===== TASK MATERIAL
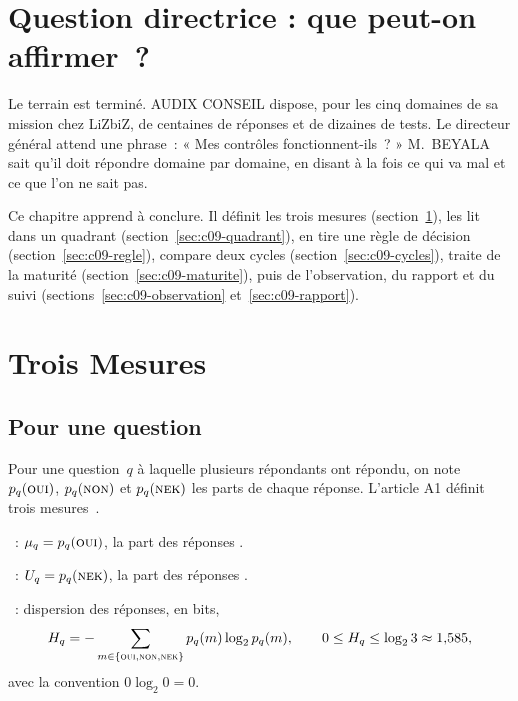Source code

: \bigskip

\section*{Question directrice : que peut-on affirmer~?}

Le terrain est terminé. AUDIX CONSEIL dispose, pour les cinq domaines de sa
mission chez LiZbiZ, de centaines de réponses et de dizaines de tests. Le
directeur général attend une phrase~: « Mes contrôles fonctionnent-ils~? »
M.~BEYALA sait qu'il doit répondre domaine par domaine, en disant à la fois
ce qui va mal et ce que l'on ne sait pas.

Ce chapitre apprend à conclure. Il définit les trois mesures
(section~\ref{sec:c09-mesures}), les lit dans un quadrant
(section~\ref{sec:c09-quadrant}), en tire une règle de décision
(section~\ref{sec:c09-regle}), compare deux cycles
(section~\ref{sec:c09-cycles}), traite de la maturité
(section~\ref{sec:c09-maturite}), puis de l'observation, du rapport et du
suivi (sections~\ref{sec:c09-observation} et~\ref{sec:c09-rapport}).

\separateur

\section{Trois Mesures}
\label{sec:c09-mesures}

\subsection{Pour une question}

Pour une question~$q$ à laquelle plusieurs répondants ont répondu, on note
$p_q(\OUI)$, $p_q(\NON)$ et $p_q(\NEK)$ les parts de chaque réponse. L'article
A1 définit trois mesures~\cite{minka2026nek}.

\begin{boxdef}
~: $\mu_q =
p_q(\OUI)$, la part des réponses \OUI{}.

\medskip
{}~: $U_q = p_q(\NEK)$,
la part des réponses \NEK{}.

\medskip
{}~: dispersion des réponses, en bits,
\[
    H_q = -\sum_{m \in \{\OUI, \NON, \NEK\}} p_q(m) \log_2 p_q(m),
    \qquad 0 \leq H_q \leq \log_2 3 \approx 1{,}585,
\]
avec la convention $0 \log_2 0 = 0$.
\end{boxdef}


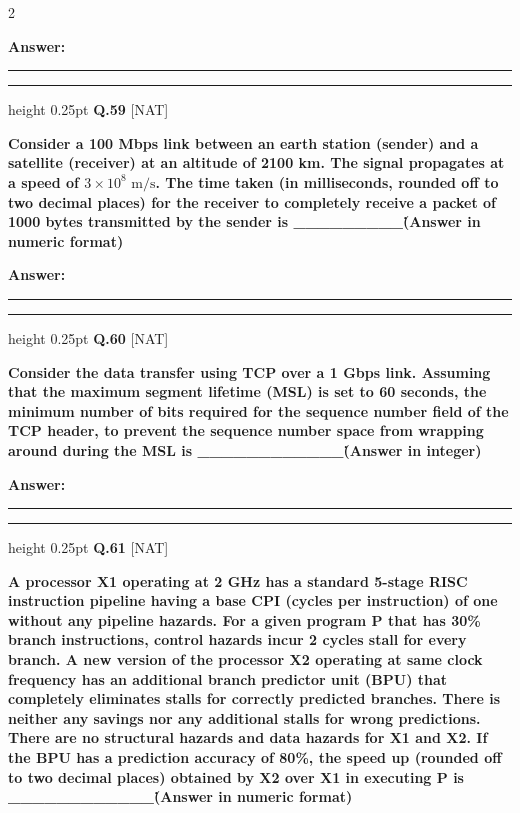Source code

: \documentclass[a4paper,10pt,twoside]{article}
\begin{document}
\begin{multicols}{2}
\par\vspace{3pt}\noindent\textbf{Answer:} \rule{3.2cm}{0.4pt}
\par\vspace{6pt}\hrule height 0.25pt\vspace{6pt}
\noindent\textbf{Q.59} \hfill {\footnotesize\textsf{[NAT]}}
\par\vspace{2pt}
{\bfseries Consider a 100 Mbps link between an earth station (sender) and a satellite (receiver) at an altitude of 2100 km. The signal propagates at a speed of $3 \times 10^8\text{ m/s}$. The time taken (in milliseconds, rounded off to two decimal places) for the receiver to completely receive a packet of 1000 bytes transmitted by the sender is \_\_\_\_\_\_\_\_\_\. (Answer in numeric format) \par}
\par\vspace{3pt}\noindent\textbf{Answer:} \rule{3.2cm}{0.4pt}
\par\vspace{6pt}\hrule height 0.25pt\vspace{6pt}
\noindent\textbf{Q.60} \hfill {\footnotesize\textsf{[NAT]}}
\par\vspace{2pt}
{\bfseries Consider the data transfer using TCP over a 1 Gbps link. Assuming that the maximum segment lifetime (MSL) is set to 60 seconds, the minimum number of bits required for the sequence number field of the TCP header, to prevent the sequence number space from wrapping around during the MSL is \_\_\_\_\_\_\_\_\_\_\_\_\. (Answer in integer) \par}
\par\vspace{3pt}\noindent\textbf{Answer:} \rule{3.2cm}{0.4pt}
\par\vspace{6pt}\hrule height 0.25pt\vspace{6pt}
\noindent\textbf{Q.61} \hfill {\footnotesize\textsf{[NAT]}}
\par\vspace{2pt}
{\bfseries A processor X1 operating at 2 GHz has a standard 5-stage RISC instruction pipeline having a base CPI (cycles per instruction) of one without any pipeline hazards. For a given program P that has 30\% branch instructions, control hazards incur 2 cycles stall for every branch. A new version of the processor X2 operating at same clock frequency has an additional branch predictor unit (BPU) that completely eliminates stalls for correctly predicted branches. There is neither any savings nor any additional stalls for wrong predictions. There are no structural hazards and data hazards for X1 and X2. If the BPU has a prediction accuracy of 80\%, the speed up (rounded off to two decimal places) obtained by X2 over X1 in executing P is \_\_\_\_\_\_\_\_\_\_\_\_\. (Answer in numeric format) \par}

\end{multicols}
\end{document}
==========
● TASK REQUIREMENTS
Which lines in the listing hold the word "réponses"? Copy them out.

● TASK SOLUTION
mission chez LiZbiZ, de centaines de réponses et de dizaines de tests. Le
p_q(\OUI)$, la part des réponses \OUI{}.
la part des réponses \NEK{}.
{}~: dispersion des réponses, en bits,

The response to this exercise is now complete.